To evaluate lexical translation quality, we use NorthEuraLex 2 (Dellert et al., 2019) , a lexical database providing translations of 1016 words into 107 languages. We use these parallel translations to evaluate our translation method when translating from English to other target languages. 3 We restrict our evaluation to a set of common languages from diverse language families: Russian, French, Italian, Dutch, Spanish, Hebrew, Turkish, Romanian, Korean, Arabic and Japanese. We omit cases in which the source word or the target word are tokenized using mBERT into more than a single token. 4 The words in the dataset are from different POS, with Nouns, Adjectives and Verbs being the most common ones. 5 For all our experiments with mBERT, we use the transformer library of HuggingFace (Wolf et al., 2019) .

Results

We report accuracy@k in translating the English source word into different languages (for k ∈ {1, 10, 100}): for each word pair, we check whether the target word was included in the first k retrieved words. Note that we remove the source word itself from the ranking. 6 We report three additional metrics: (a) avg-rank: the average rank of the target word (its position in the ranking of predictions); (b) avg-log-rank: the average of the log @1 @5 @10 @50 @100 of the rank, to limit the effect of cases in which the rank is extremely low and skews the average; (c) hard-win: percent of cases in which the method results in a strictly better rank for the translated word compared to the baseline. We take the predictions we get for the masked token as the method's candidates for translation. As a baseline, we take the embedding representation of the source word and look for the closest words to it. Table 1 shows the results of the template-based method and the baseline. This method significantly improves over the baseline in all metrics and achieves impressive accuracy results: acc@1 of 0.449 and acc@10 of 0.703, beating the baseline in 91.6% of the cases.

Accuracy per POS To get a finer analysis of this method, we also evaluate the translations per POS. We report results on the 3 most common POS: nouns, adjectives and verbs. 7 As one might expect, nouns are the easiest to translate (both for the baseline and for our method), followed by adjectives, then verbs. See Table 2 for full results. Note that the results for these common POS tags are lower than the average over the full dataset.
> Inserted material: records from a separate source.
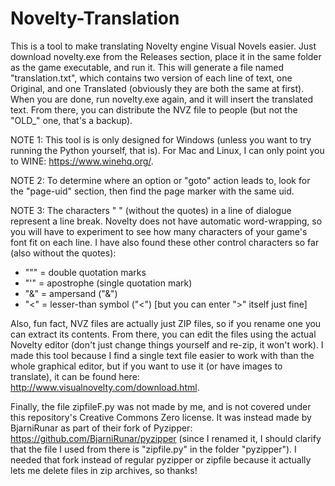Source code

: # Novelty-Translation
This is a tool to make translating Novelty engine Visual Novels easier. Just download novelty.exe
from the Releases section, place it in the same folder as the game executable, and run it. This
will generate a file named "translation.txt", which contains two version of each line of text,
one Original, and one Translated (obviously they are both the same at first). When you are done,
run novelty.exe again, and it will insert the translated text. From there, you can distribute the
NVZ file to people (but not the "OLD_" one, that's a backup).

NOTE 1: This tool is is only designed for Windows (unless you want to try running the Python
yourself, that is). For Mac and Linux, I can only point you to WINE: https://www.winehq.org/.

NOTE 2: To determine where an option or "goto" action leads to, look for the "page-uid" section,
then find the page marker with the same uid.

NOTE 3: The characters "&#x0A;" (without the quotes) in a line of dialogue represent a line break.
Novelty does not have automatic word-wrapping, so you will have to experiment to see how many
characters of your game's font fit on each line. I have also found these other control
characters so far (also without the quotes):
- "&quot;" = double quotation marks
- "&apos;" = apostrophe (single quotation mark)
- "&amp;" = ampersand ("&")
- "&lt;" = lesser-than symbol ("<") [but you can enter ">" itself just fine]

Also, fun fact, NVZ files are actually just ZIP files, so if you rename one you can extract its
contents. From there, you can edit the files using the actual Novelty editor (don't just change
things yourself and re-zip, it won't work). I made this tool because I find a single text file 
easier to work with than the whole graphical editor, but if you want to use it (or have images to
translate), it can be found here: http://www.visualnovelty.com/download.html.

Finally, the file zipfileF.py was not made by me, and is not covered under this repository's
Creative Commons Zero license. It was instead made by BjarniRunar as part of their fork of
Pyzipper: https://github.com/BjarniRunar/pyzipper (since I renamed it, I should clarify that the
file I used from there is "zipfile.py" in the folder "pyzipper"). I needed that fork instead of
regular pyzipper or zipfile because it actually lets me delete files in zip archives, so thanks!
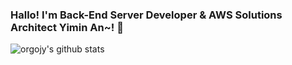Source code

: ### Hallo! I'm Back-End Server Developer & AWS Solutions Architect Yimin An~! :open_hands:

![orgojy's github stats](https://github-readme-stats.vercel.app/api?username=orgojy&show_icons=true&theme=radical)
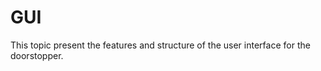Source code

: <show-structure for="chapter" depth="2"/>

# GUI
This topic present the features and structure of the user interface for the doorstopper.
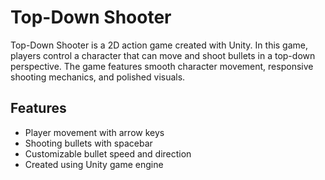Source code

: # Top-Down Shooter

Top-Down Shooter is a 2D action game created with Unity. In this game, players control a character that can move and shoot bullets in a top-down perspective. The game features smooth character movement, responsive shooting mechanics, and polished visuals.

## Features

- Player movement with arrow keys
- Shooting bullets with spacebar
- Customizable bullet speed and direction
- Created using Unity game engine



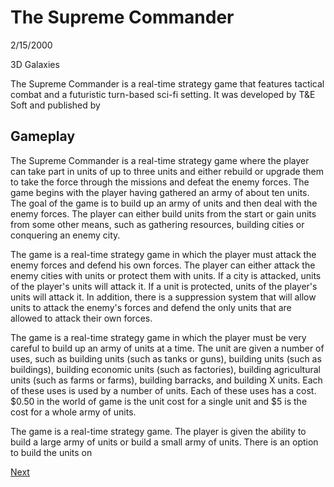 # The Supreme Commander

2/15/2000

3D Galaxies

The Supreme Commander is a real-time strategy game that features tactical combat and a futuristic turn-based sci-fi setting. It was developed by T&E Soft and published by                                                 

## Gameplay

The Supreme Commander is a real-time strategy game where the player can take part in units of up to three units and either rebuild or upgrade them to take the force through the missions and defeat the enemy forces. The game begins with the player having gathered an army of about ten units. The goal of the game is to build up an army of units and then deal with the enemy forces. The player can either build units from the start or gain units from some other means, such as gathering resources, building cities or conquering an enemy city.

The game is a real-time strategy game in which the player must attack the enemy forces and defend his own forces. The player can either attack the enemy cities with units or protect them with units. If a city is attacked, units of the player's units will attack it. If a unit is protected, units of the player's units will attack it. In addition, there is a suppression system that will allow units to attack the enemy's forces and defend the only units that are allowed to attack their own forces.

The game is a real-time strategy game in which the player must be very careful to build up an army of units at a time. The unit are given a number of uses, such as building units (such as tanks or guns), building units (such as buildings), building economic units (such as factories), building agricultural units (such as farms or farms), building barracks, and building X units. Each of these uses is used by a number of units. Each of these uses has a cost. $0.50 in the world of game is the unit cost for a single unit and $5 is the cost for a whole army of units.

The game is a real-time strategy game. The player is given the ability to build a large army of units or build a small army of units. There is an option to build the units on

[Next](241.md)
We hypothesize that words belonging to closed-class POS tags, such as pronouns, are easier to translate.

3.3 Visualization Of The Representation Space

To further understand the mechanism of the method, we turn to inspect the resulting representations. For each word pair, we feed mBERT with the full template and extract the last-layer representation of the masked token, right before the multiplication with the output embeddings. In Figure 1 we plot the t-SNE projection (Maaten and Hinton, 2008) of those representations, colored by language. The representations clearly cluster according to the target language. The ability of these representations to encode the target language may explain how this method successfully produces the translation into the correct language.

3.4 Predicting The Language

Due to the representations clustering based on the target language (rather than semantics), we hypothesize that mBERT is also capable of predicting the target language given the source word and its translation.

To verify that, we take the same template as before, this time masking the name of the language instead of the target word. 8 We then compute acc@1,5,10 for all languages and report that for the 20 languages with the most accurate results in Table 3 (the full results can be found in Table 8 in the Appendix). The results are impressive, suggesting that mBERT indeed encodes the target language identity in this setting. The languages on which mBERT is most accurate are either widely-spoken languages (e.g. German, French), or languages with a unique script (e.g. Greek, Russian, Arabic). Indeed, we get a Spearman correlation of 0.53 between acc@1 and the amount of training data in each language. 9 We also compute a confusion matrix for the 20 most accurate languages, shown in Figure 2 . In order to better identify the nuances, we use the squareroot of the values, instead of the values themselves, and remove English (which is frequently predicted as the target language, probably since the template is in English). The confusion matrix reveals the 8 We use all languages in NortEuraLex that are a single token according to mBERT tokenization -there are 47 such languages except for English. 9 We considered the number of articles per language from Wikipedia:

https://en.wikipedia.org/wiki/ Wikipedia:Multilingual_statistics, recorded in May 2020. expected behavior -mBERT confuses mainly between typologically related languages, specifically those of the same language family: Germanic languages (German, Dutch, Swedish, Danish), Romance languages (French, Latin, Italian, Spanish, Portuguese), and Semitic languages (Arabic, Hebrew). In addition, we can also identify some confusion between Germanic and Romance languages (which share much of the alphabet), as well as overprediction of languages with a lot of training data (e.g. German, French).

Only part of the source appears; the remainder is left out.